ASSIGNMENT: With the pictures left out, every record must be reproduced exactly.

Plain-text document sources:
*** Begin section ***
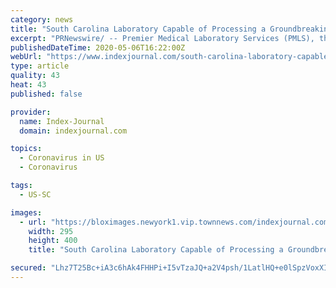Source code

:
 ```yaml
---
category: news
title: "South Carolina Laboratory Capable of Processing a Groundbreaking 20,000 COVID-19 Tests Per Day"
excerpt: "PRNewswire/ -- Premier Medical Laboratory Services (PMLS), the first commercial laboratory in South Carolina to be validated for COVID-19 testing, has expanded their hours of"
publishedDateTime: 2020-05-06T16:22:00Z
webUrl: "https://www.indexjournal.com/south-carolina-laboratory-capable-of-processing-a-groundbreaking-20-000-covid-19-tests-per-day/article_b75a6843-72f4-5774-bcbd-80ba6211d3a0.html"
type: article
quality: 43
heat: 43
published: false

provider:
  name: Index-Journal
  domain: indexjournal.com

topics:
  - Coronavirus in US
  - Coronavirus

tags:
  - US-SC

images:
  - url: "https://bloximages.newyork1.vip.townnews.com/indexjournal.com/content/tncms/assets/v3/editorial/f/49/f499a8c8-0ce0-5862-8093-affd701444b5/5eb2b882481af.image.jpg"
    width: 295
    height: 400
    title: "South Carolina Laboratory Capable of Processing a Groundbreaking 20,000 COVID-19 Tests Per Day"

secured: "Lhz7T25Bc+iA3c6hAk4FHHPi+I5vTzaJQ+a2V4psh/1LatlHQ+e0lSpzVoxXIczyYCc2ms7DjbqMRLRgxlYpCd3g+mI7OuihNlsJt1DQHT5nSjrI7nBdTZYGO1mcxTGGuz97FehbU7KZ4jL3nVSfptmI/x2OkSZU6NQmBgAmrh+3pcXonbH7Nit43HbuL0WfRr0OVp7syz0FroAuSsTFvswOK66SkyC4Z+yr/L/sYdooUoOn2qbhzMA8iA8NWSS2jXBUtVVePXiNE502sxgOfE/fTivLV1zP4h9g9Dub9hJRX3gb10AFnQERG2EAlyhf;X/0tEKUMQyDtLC0X0E+m2A=="
---
```


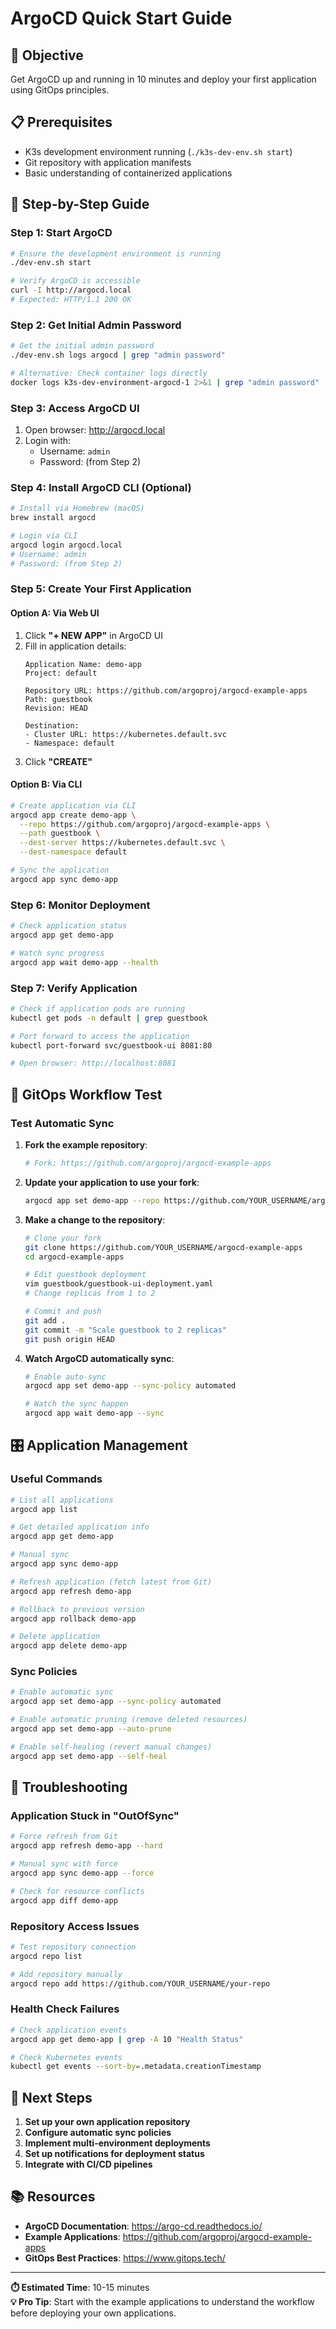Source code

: # ArgoCD Quick Start Guide

## 🎯 Objective
Get ArgoCD up and running in 10 minutes and deploy your first application using GitOps principles.

## 📋 Prerequisites
- K3s development environment running (`./k3s-dev-env.sh start`)
- Git repository with application manifests
- Basic understanding of containerized applications

## 🚀 Step-by-Step Guide

### Step 1: Start ArgoCD
```bash
# Ensure the development environment is running
./dev-env.sh start

# Verify ArgoCD is accessible
curl -I http://argocd.local
# Expected: HTTP/1.1 200 OK
```

### Step 2: Get Initial Admin Password
```bash
# Get the initial admin password
./dev-env.sh logs argocd | grep "admin password"

# Alternative: Check container logs directly
docker logs k3s-dev-environment-argocd-1 2>&1 | grep "admin password" | tail -1
```

### Step 3: Access ArgoCD UI
1. Open browser: http://argocd.local
2. Login with:
   - Username: `admin`
   - Password: (from Step 2)

### Step 4: Install ArgoCD CLI (Optional)
```bash
# Install via Homebrew (macOS)
brew install argocd

# Login via CLI
argocd login argocd.local
# Username: admin
# Password: (from Step 2)
```

### Step 5: Create Your First Application

#### Option A: Via Web UI
1. Click **"+ NEW APP"** in ArgoCD UI
2. Fill in application details:
   ```
   Application Name: demo-app
   Project: default
   
   Repository URL: https://github.com/argoproj/argocd-example-apps
   Path: guestbook
   Revision: HEAD
   
   Destination:
   - Cluster URL: https://kubernetes.default.svc
   - Namespace: default
   ```
3. Click **"CREATE"**

#### Option B: Via CLI
```bash
# Create application via CLI
argocd app create demo-app \
  --repo https://github.com/argoproj/argocd-example-apps \
  --path guestbook \
  --dest-server https://kubernetes.default.svc \
  --dest-namespace default

# Sync the application
argocd app sync demo-app
```

### Step 6: Monitor Deployment
```bash
# Check application status
argocd app get demo-app

# Watch sync progress
argocd app wait demo-app --health
```

### Step 7: Verify Application
```bash
# Check if application pods are running
kubectl get pods -n default | grep guestbook

# Port forward to access the application
kubectl port-forward svc/guestbook-ui 8081:80

# Open browser: http://localhost:8081
```

## 🔄 GitOps Workflow Test

### Test Automatic Sync
1. **Fork the example repository**:
   ```bash
   # Fork: https://github.com/argoproj/argocd-example-apps
   ```

2. **Update your application to use your fork**:
   ```bash
   argocd app set demo-app --repo https://github.com/YOUR_USERNAME/argocd-example-apps
   ```

3. **Make a change to the repository**:
   ```bash
   # Clone your fork
   git clone https://github.com/YOUR_USERNAME/argocd-example-apps
   cd argocd-example-apps

   # Edit guestbook deployment
   vim guestbook/guestbook-ui-deployment.yaml
   # Change replicas from 1 to 2

   # Commit and push
   git add .
   git commit -m "Scale guestbook to 2 replicas"
   git push origin HEAD
   ```

4. **Watch ArgoCD automatically sync**:
   ```bash
   # Enable auto-sync
   argocd app set demo-app --sync-policy automated

   # Watch the sync happen
   argocd app wait demo-app --sync
   ```

## 🎛️ Application Management

### Useful Commands
```bash
# List all applications
argocd app list

# Get detailed application info
argocd app get demo-app

# Manual sync
argocd app sync demo-app

# Refresh application (fetch latest from Git)
argocd app refresh demo-app

# Rollback to previous version
argocd app rollback demo-app

# Delete application
argocd app delete demo-app
```

### Sync Policies
```bash
# Enable automatic sync
argocd app set demo-app --sync-policy automated

# Enable automatic pruning (remove deleted resources)
argocd app set demo-app --auto-prune

# Enable self-healing (revert manual changes)
argocd app set demo-app --self-heal
```

## 🚨 Troubleshooting

### Application Stuck in "OutOfSync"
```bash
# Force refresh from Git
argocd app refresh demo-app --hard

# Manual sync with force
argocd app sync demo-app --force

# Check for resource conflicts
argocd app diff demo-app
```

### Repository Access Issues
```bash
# Test repository connection
argocd repo list

# Add repository manually
argocd repo add https://github.com/YOUR_USERNAME/your-repo
```

### Health Check Failures
```bash
# Check application events
argocd app get demo-app | grep -A 10 "Health Status"

# Check Kubernetes events
kubectl get events --sort-by=.metadata.creationTimestamp
```

## 🎯 Next Steps

1. **Set up your own application repository**
2. **Configure automatic sync policies**
3. **Implement multi-environment deployments**
4. **Set up notifications for deployment status**
5. **Integrate with CI/CD pipelines**

## 📚 Resources

- **ArgoCD Documentation**: https://argo-cd.readthedocs.io/
- **Example Applications**: https://github.com/argoproj/argocd-example-apps
- **GitOps Best Practices**: https://www.gitops.tech/

---

**⏱️ Estimated Time**: 10-15 minutes  
**💡 Pro Tip**: Start with the example applications to understand the workflow before deploying your own applications.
*** End section ***
EXERCISE SOLUTION:
Source code

:
 ```yaml
---
category: news
title: "South Carolina Laboratory Capable of Processing a Groundbreaking 20,000 COVID-19 Tests Per Day"
excerpt: "PRNewswire/ -- Premier Medical Laboratory Services (PMLS), the first commercial laboratory in South Carolina to be validated for COVID-19 testing, has expanded their hours of"
publishedDateTime: 2020-05-06T16:22:00Z
webUrl: "https://www.indexjournal.com/south-carolina-laboratory-capable-of-processing-a-groundbreaking-20-000-covid-19-tests-per-day/article_b75a6843-72f4-5774-bcbd-80ba6211d3a0.html"
type: article
quality: 43
heat: 43
published: false

provider:
  name: Index-Journal
  domain: indexjournal.com

topics:
  - Coronavirus in US
  - Coronavirus

tags:
  - US-SC

images:
  - url: "https://bloximages.newyork1.vip.townnews.com/indexjournal.com/content/tncms/assets/v3/editorial/f/49/f499a8c8-0ce0-5862-8093-affd701444b5/5eb2b882481af.image.jpg"
    width: 295
    height: 400
    title: "South Carolina Laboratory Capable of Processing a Groundbreaking 20,000 COVID-19 Tests Per Day"

secured: "Lhz7T25Bc+iA3c6hAk4FHHPi+I5vTzaJQ+a2V4psh/1LatlHQ+e0lSpzVoxXIczyYCc2ms7DjbqMRLRgxlYpCd3g+mI7OuihNlsJt1DQHT5nSjrI7nBdTZYGO1mcxTGGuz97FehbU7KZ4jL3nVSfptmI/x2OkSZU6NQmBgAmrh+3pcXonbH7Nit43HbuL0WfRr0OVp7syz0FroAuSsTFvswOK66SkyC4Z+yr/L/sYdooUoOn2qbhzMA8iA8NWSS2jXBUtVVePXiNE502sxgOfE/fTivLV1zP4h9g9Dub9hJRX3gb10AFnQERG2EAlyhf;X/0tEKUMQyDtLC0X0E+m2A=="
---
```


Source code

: # ArgoCD Quick Start Guide

## 🎯 Objective
Get ArgoCD up and running in 10 minutes and deploy your first application using GitOps principles.

## 📋 Prerequisites
- K3s development environment running (`./k3s-dev-env.sh start`)
- Git repository with application manifests
- Basic understanding of containerized applications

## 🚀 Step-by-Step Guide

### Step 1: Start ArgoCD
```bash
# Ensure the development environment is running
./dev-env.sh start

# Verify ArgoCD is accessible
curl -I http://argocd.local
# Expected: HTTP/1.1 200 OK
```

### Step 2: Get Initial Admin Password
```bash
# Get the initial admin password
./dev-env.sh logs argocd | grep "admin password"

# Alternative: Check container logs directly
docker logs k3s-dev-environment-argocd-1 2>&1 | grep "admin password" | tail -1
```

### Step 3: Access ArgoCD UI
1. Open browser: http://argocd.local
2. Login with:
   - Username: `admin`
   - Password: (from Step 2)

### Step 4: Install ArgoCD CLI (Optional)
```bash
# Install via Homebrew (macOS)
brew install argocd

# Login via CLI
argocd login argocd.local
# Username: admin
# Password: (from Step 2)
```

### Step 5: Create Your First Application

#### Option A: Via Web UI
1. Click **"+ NEW APP"** in ArgoCD UI
2. Fill in application details:
   ```
   Application Name: demo-app
   Project: default
   
   Repository URL: https://github.com/argoproj/argocd-example-apps
   Path: guestbook
   Revision: HEAD
   
   Destination:
   - Cluster URL: https://kubernetes.default.svc
   - Namespace: default
   ```
3. Click **"CREATE"**

#### Option B: Via CLI
```bash
# Create application via CLI
argocd app create demo-app \
  --repo https://github.com/argoproj/argocd-example-apps \
  --path guestbook \
  --dest-server https://kubernetes.default.svc \
  --dest-namespace default

# Sync the application
argocd app sync demo-app
```

### Step 6: Monitor Deployment
```bash
# Check application status
argocd app get demo-app

# Watch sync progress
argocd app wait demo-app --health
```

### Step 7: Verify Application
```bash
# Check if application pods are running
kubectl get pods -n default | grep guestbook

# Port forward to access the application
kubectl port-forward svc/guestbook-ui 8081:80

# Open browser: http://localhost:8081
```

## 🔄 GitOps Workflow Test

### Test Automatic Sync
1. **Fork the example repository**:
   ```bash
   # Fork: https://github.com/argoproj/argocd-example-apps
   ```

2. **Update your application to use your fork**:
   ```bash
   argocd app set demo-app --repo https://github.com/YOUR_USERNAME/argocd-example-apps
   ```

3. **Make a change to the repository**:
   ```bash
   # Clone your fork
   git clone https://github.com/YOUR_USERNAME/argocd-example-apps
   cd argocd-example-apps

   # Edit guestbook deployment
   vim guestbook/guestbook-ui-deployment.yaml
   # Change replicas from 1 to 2

   # Commit and push
   git add .
   git commit -m "Scale guestbook to 2 replicas"
   git push origin HEAD
   ```

4. **Watch ArgoCD automatically sync**:
   ```bash
   # Enable auto-sync
   argocd app set demo-app --sync-policy automated

   # Watch the sync happen
   argocd app wait demo-app --sync
   ```

## 🎛️ Application Management

### Useful Commands
```bash
# List all applications
argocd app list

# Get detailed application info
argocd app get demo-app

# Manual sync
argocd app sync demo-app

# Refresh application (fetch latest from Git)
argocd app refresh demo-app

# Rollback to previous version
argocd app rollback demo-app

# Delete application
argocd app delete demo-app
```

### Sync Policies
```bash
# Enable automatic sync
argocd app set demo-app --sync-policy automated

# Enable automatic pruning (remove deleted resources)
argocd app set demo-app --auto-prune

# Enable self-healing (revert manual changes)
argocd app set demo-app --self-heal
```

## 🚨 Troubleshooting

### Application Stuck in "OutOfSync"
```bash
# Force refresh from Git
argocd app refresh demo-app --hard

# Manual sync with force
argocd app sync demo-app --force

# Check for resource conflicts
argocd app diff demo-app
```

### Repository Access Issues
```bash
# Test repository connection
argocd repo list

# Add repository manually
argocd repo add https://github.com/YOUR_USERNAME/your-repo
```

### Health Check Failures
```bash
# Check application events
argocd app get demo-app | grep -A 10 "Health Status"

# Check Kubernetes events
kubectl get events --sort-by=.metadata.creationTimestamp
```

## 🎯 Next Steps

1. **Set up your own application repository**
2. **Configure automatic sync policies**
3. **Implement multi-environment deployments**
4. **Set up notifications for deployment status**
5. **Integrate with CI/CD pipelines**

## 📚 Resources

- **ArgoCD Documentation**: https://argo-cd.readthedocs.io/
- **Example Applications**: https://github.com/argoproj/argocd-example-apps
- **GitOps Best Practices**: https://www.gitops.tech/

---

**⏱️ Estimated Time**: 10-15 minutes  
**💡 Pro Tip**: Start with the example applications to understand the workflow before deploying your own applications.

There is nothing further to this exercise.